Short-term Missions, Long-term Places

Short-term Missions, Long-term Places July 22, 2013

The Gospel Coalition recently posted an article by Darren Carlson entitled “Why You Should Consider Cancelling Your Short-Term Missions Trips.” Carlson argues that many short-term mission trips are centered around making the “senders” feel good about serving—while actually failing to benefit the recipients and even sometimes causing more harm than good. He gives several concrete examples of this, such as,

“houses in Latin America that have been painted 20 times by 20 different short-term teams; fake orphanages in Uganda erected to get Westerners to give money; internet centers in India whose primary purpose is to ask Westerners for money; children in African countries purposefully mutilated by their parents so they would solicit sympathy while they beg; a New England-style church built by a Western team in Cameroon that is never used except when the team comes to visit; and slums filled with big-screen TVs and cell phone towers.”

In this post, Carlson doesn’t offer any practical ways to avoid these traps of short term missions, though he promises that he will offer some solutions in a following post.

For those who haven’t read it, Alexandra Heywood’s article “Love and Money in Ukraine” in the Spring Issue of Fare Forward offered a similar point. Heywood spent a year working with Ukrainian orphans, trying to create a program to teach them skills they could use to fend for themselves after aging out of the orphanage system. She pointed to two problems that she had to grapple with while there: the corrupt system of bribery rampant in Ukraine, and dealing with the thoughtless philanthropy of those far away. Much like Carlson, she points to the unintended consequences of giving what will make us feel generous, rather than what will truly be of service to the recipients.

The point both Carlson and Heywood make about knowing those we’re trying to help feels particularly relevant in light of the discussion Fare Forward has been having about faithful presence (See “Public Christianity and Faithful Institutional Presence” by Emily DeBaun and “Two Responses to Andy Crouch on Institutions” by Cole Carnesecca and Jake Meador). When we look outside of our own institutions and communities to offer our help and service—and then return home feeling satisfied with what we have done—we are often neglecting the poor, the needy, and the spiritually barren in our own places and institutions.

Another of the speakers at last weekend’s Fare Forward symposium addressed this point particularly well. In “Church as Polis,” Jake Meador spoke about the role that the church institution has to play in individual and community life. He suggested three concrete steps to pursue in order to live faithfully in our communities:

1. Membership

Being a member of a community is essential, and one example given was that of sharing work. We often have “work friends” and “church friends” and many other kinds of friends, but we rarely share our work with those who are closest to us in other ways.
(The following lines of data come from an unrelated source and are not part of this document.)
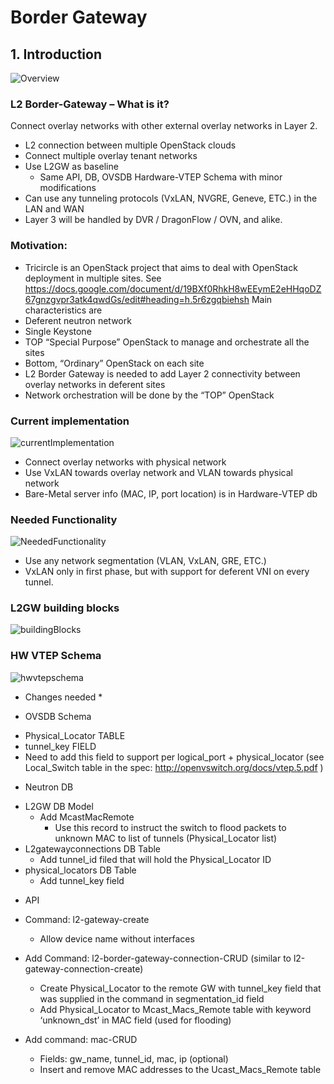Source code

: # Border Gateway

## 1. Introduction

![Overview](https://github.com/Hybrid-Cloud/hybrid_cloud/blob/master/doc/BGW/images/L2GW_overview.png)

### L2 Border-Gateway – What is it?
Connect overlay networks with other external overlay networks in Layer 2.

* L2 connection between multiple OpenStack clouds
* Connect multiple overlay tenant networks
* Use L2GW as baseline
    - Same API, DB, OVSDB Hardware-VTEP Schema with minor modifications
* Can use any tunneling protocols (VxLAN, NVGRE, Geneve, ETC.)  in the LAN and WAN
* Layer 3 will be handled by DVR / DragonFlow / OVN, and alike.

### Motivation:
* Tricircle is an OpenStack project that aims to deal with OpenStack deployment in multiple sites. See https://docs.google.com/document/d/19BXf0RhkH8wEEymE2eHHqoDZ67gnzgvpr3atk4qwdGs/edit#heading=h.5r6zgqbiehsh
Main characteristics are
* Deferent neutron network
* Single Keystone
* TOP “Special Purpose” OpenStack to manage and orchestrate all the sites
* Bottom, “Ordinary” OpenStack on each site
* L2 Border Gateway is needed to add Layer 2 connectivity between overlay networks in deferent sites
* Network orchestration will be done by the “TOP” OpenStack

### Current implementation
![currentImplementation](https://github.com/Hybrid-Cloud/hybrid_cloud/blob/master/doc/BGW/images/L2GW_currentImplementation.png)
* Connect overlay networks with physical network
* Use VxLAN towards overlay network and VLAN towards physical network
* Bare-Metal server info (MAC, IP, port location) is in Hardware-VTEP db

### Needed Functionality
![NeededFunctionality](https://github.com/Hybrid-Cloud/hybrid_cloud/blob/master/doc/BGW/images/L2GW_neededFunctionality.png)
* Use any network segmentation (VLAN, VxLAN, GRE, ETC.)
* VxLAN only in first phase, but with support for deferent VNI on every tunnel.

### L2GW building blocks
![buildingBlocks](https://github.com/Hybrid-Cloud/hybrid_cloud/blob/master/doc/BGW/images/L2GW_buildingBlocks.png)

### HW VTEP Schema
![hwvtepschema](https://github.com/Hybrid-Cloud/hybrid_cloud/blob/master/doc/BGW/images/L2GW_hwVtepSchema.png)

* Changes needed *

* OVSDB Schema
- Physical_Locator TABLE 
- tunnel_key FIELD
- Need to add this field to support per logical_port + physical_locator  (see Local_Switch table in the spec: http://openvswitch.org/docs/vtep.5.pdf )

* Neutron DB
- L2GW DB Model
    - Add McastMacRemote
        - Use this record to instruct the switch to flood packets to unknown MAC to list of tunnels (Physical_Locator list)
- L2gatewayconnections DB Table
    - Add tunnel_id filed that will hold the Physical_Locator ID
- physical_locators DB Table
    - Add tunnel_key field

* API
- Command: l2-gateway-create
    - Allow device name without interfaces

- Add Command: l2-border-gateway-connection-CRUD (similar to l2-gateway-connection-create)
    - Create Physical_Locator to the remote GW with tunnel_key field that was supplied in the command in segmentation_id field
    - Add Physical_Locator to Mcast_Macs_Remote table with keyword ‘unknown_dst’ in MAC field (used for flooding)

- Add command: mac-CRUD
    - Fields:  gw_name, tunnel_id, mac, ip (optional)
    - Insert and remove MAC addresses to the Ucast_Macs_Remote table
I see this as an extension of being faithfully present in our institutions, including our work institutions, and using the resources of the church to help us figure out how to do that best.

2. Being in Place

Meador described this practice as “putting down roots.” Meador and his wife, as an example, live in their hometown of Lincoln, Nebraska. They live in a not-particularly-great part of town, and they strive to do their shopping, worshipping, and living all within a few miles of their home. They are getting to know their neighbors, and they have committed to living intentionally in that neighborhood—being “faithfully present” there

3. Worship

Worship, through the practice of liturgy, has been far better described than I can do so here, so I will merely recommend this review by Charlie Clark and the works of James K.A. Smith, Desiring the Kingdom and Imagining the Kingdom, for more on what liturgy means.

The Meadors—or any of us—may, of course, go on a short-term mission trip or two, planned with the proper foresight and insight into the true needs of the people they intend to minister to. They may serve people in other places in addition to the people in their hometown. But more importantly, they are developing the opportunities and ability to minister to their own place, to understand of the needs of people who are not like them, and doing so in a way that isn’t glamorous, that probably won’t ever feel “finished,” and that will likely make a greater difference in the long run than any two weeks that they could spend doing something else. If this is the work we are neglecting in favor of short-term, “feel good” missions trips, our churches and communities will undoubtedly suffer.